When a line in the records includes the string "begin", it goes into the tally; report that tally alone.

Start of Data for analysis

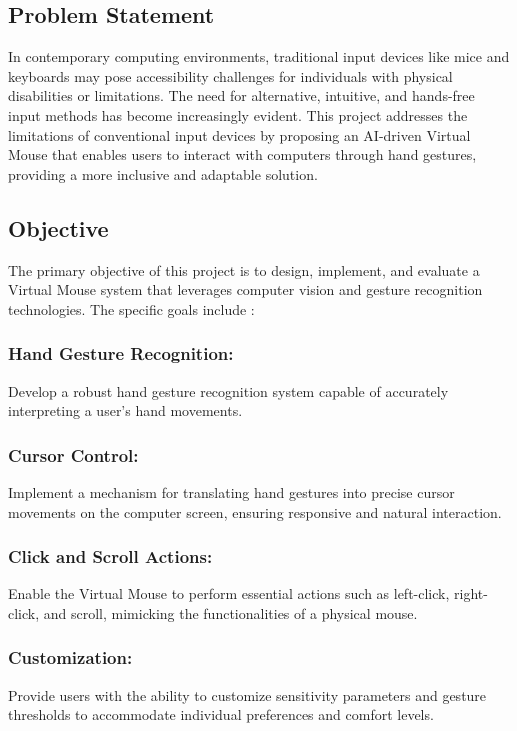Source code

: \documentclass[12pt,a4paper]{report}
\begin{document}
	\subsection{Problem Statement }
	In contemporary computing environments, traditional input devices like mice and keyboards may pose accessibility challenges for individuals with physical disabilities or limitations. The need for alternative, intuitive, and hands-free input methods has become increasingly evident. This project addresses the limitations of conventional input devices by proposing an AI-driven Virtual Mouse that enables users to interact with computers through hand gestures, providing a more inclusive and adaptable solution. 
	\label{Objective}
	\subsection{Objective }
	The primary objective of this project is to design, implement, and evaluate a Virtual Mouse system that leverages computer vision and gesture recognition technologies. The specific goals include : 

 

\subsubsection{{Hand Gesture Recognition:}}Develop a robust hand gesture recognition system capable of accurately interpreting a user's hand movements. \cite{r5}


\subsubsection{{Cursor Control:}}Implement a mechanism for translating hand gestures into precise cursor movements on the computer screen, ensuring responsive and natural interaction. \cite{r6}


\subsubsection{{Click and Scroll Actions:}}Enable the Virtual Mouse to perform essential actions such as left-click, right-click, and scroll, mimicking the functionalities of a physical mouse. \cite{r7}


\subsubsection{{Customization:}}Provide users with the ability to customize sensitivity parameters and gesture thresholds to accommodate individual preferences and comfort levels. \cite{r3,r4}
\end{document}

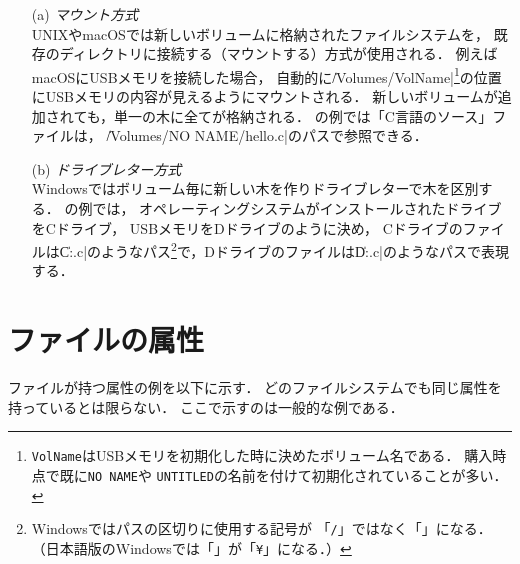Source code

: \begin{itemize}
\item[(a)] \emph{マウント方式} \\
  UNIXやmacOSでは新しいボリュームに格納されたファイルシステムを，
  既存のディレクトリに接続する（マウントする）方式が使用される．
  例えばmacOSにUSBメモリを接続した場合，
  自動的に\|/Volumes/VolName|\footnote{
    \texttt{VolName}はUSBメモリを初期化した時に決めたボリューム名である．
    購入時点で既に\texttt{NO NAME}や
    \texttt{UNTITLED}の名前を付けて初期化されていることが多い．
  }の位置にUSBメモリの内容が見えるようにマウントされる．
  新しいボリュームが追加されても，単一の木に全てが格納される．
  の例では「C言語のソース」ファイルは，
  \|/Volumes/NO NAME/hello.c|のパスで参照できる．
\item[(b)] \emph{ドライブレター方式} \\
  Windowsではボリューム毎に新しい木を作りドライブレターで木を区別する．
  の例では，
  オペレーティングシステムがインストールされたドライブをCドライブ，
  USBメモリをDドライブのように決め，
  Cドライブのファイルは\|C:\Home\hello.c|のようなパス\footnote{
    Windowsではパスの区切りに使用する記号が
    「\texttt{/}」ではなく「\texttt{\bs}」になる．\\
    （日本語版のWindowsでは「\texttt{\bs}」が「\texttt{¥}」になる．）
  }で，Dドライブのファイルは\|D:\hello.c|のようなパスで表現する．
\end{itemize}

\section{ファイルの属性}
\label{fileAttribute}
ファイルが持つ属性の例を以下に示す．
どのファイルシステムでも同じ属性を持っているとは限らない．
ここで示すのは一般的な例である．

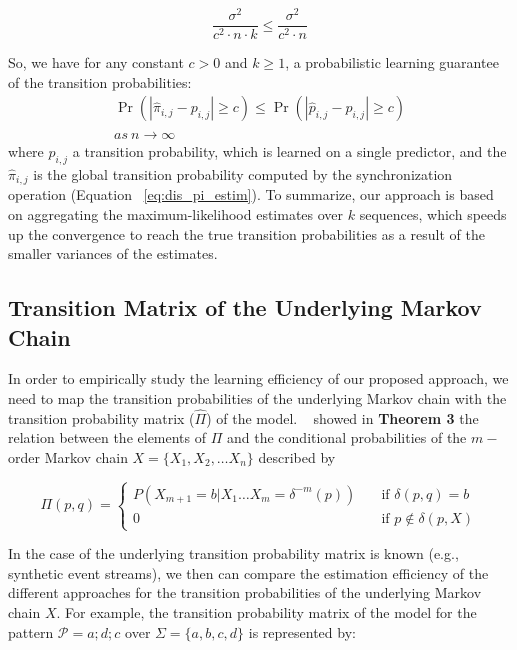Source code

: \[ 
\frac{\sigma^{2}}{c^2 \cdot n \cdot k} \leq
\frac{\sigma^{2}}{c^2 \cdot n}
 \]

So, we have for any constant $c > 0$ and $k \ge 1$, a probabilistic learning guarantee of the transition probabilities: 
\begin{equation}
\begin{aligned}
 \Pr\left( |\hat{\pi}_{i,j} - {p}_{i,j}| \geq c \right) \leq
 \Pr\left( |\hat{p}_{i,j} - {p}_{i,j}| \geq c \right) \\
   as\ n \xrightarrow{} \infty
 \end{aligned}
 \end{equation}
 where $\hat{p}_{i,j}$ a transition probability, which is learned on a single \pmcmr predictor, and the $\hat{\pi}_{i,j}$ is the global transition probability computed by the synchronization operation (Equation ~\ref{eq:dis_pi_estim}). To summarize, our approach is based on aggregating the maximum-likelihood estimates over $k$ sequences, which speeds up the convergence to reach the true transition probabilities as a result of the smaller variances of the estimates.


 
\subsection{Transition Matrix of the Underlying Markov Chain}
\label{sec:underlaying_mc}
\par In order to empirically study the learning efficiency of our proposed approach, we need to map the transition probabilities of the underlying Markov chain with the transition probability matrix ($\hat{\Pi}$) of the \pmcmr model. ~\citet{nuel_pattern_2008} showed in \textbf{Theorem 3} the relation between the elements  of 
$\Pi$ and the conditional probabilities of the $m-$order Markov chain $X=\{X_1, X_2, \ldots X_n\}$ described by 

\[ \Pi(p, q) =
\begin{cases}
P(X_{m+1}=b|X_1\ldots X_m=\delta^{-m}(p))     & \quad \text{if } \delta(p,q)=b \\
0  & \quad \text{if } p \notin  \delta(p,X)
\end{cases}
\]
\par In the case of the underlying transition probability matrix is known (e.g., synthetic event streams), we then can compare the estimation efficiency of the different approaches for the transition probabilities of the underlying Markov chain $X$.  For example, the transition probability matrix of the \pmcmr model for the pattern $\mathcal{P}=a ; d ; c$ over  $\Sigma=\{a,b,c,d\}$ is represented by:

End of Data for analysis

* **Output of the task**
5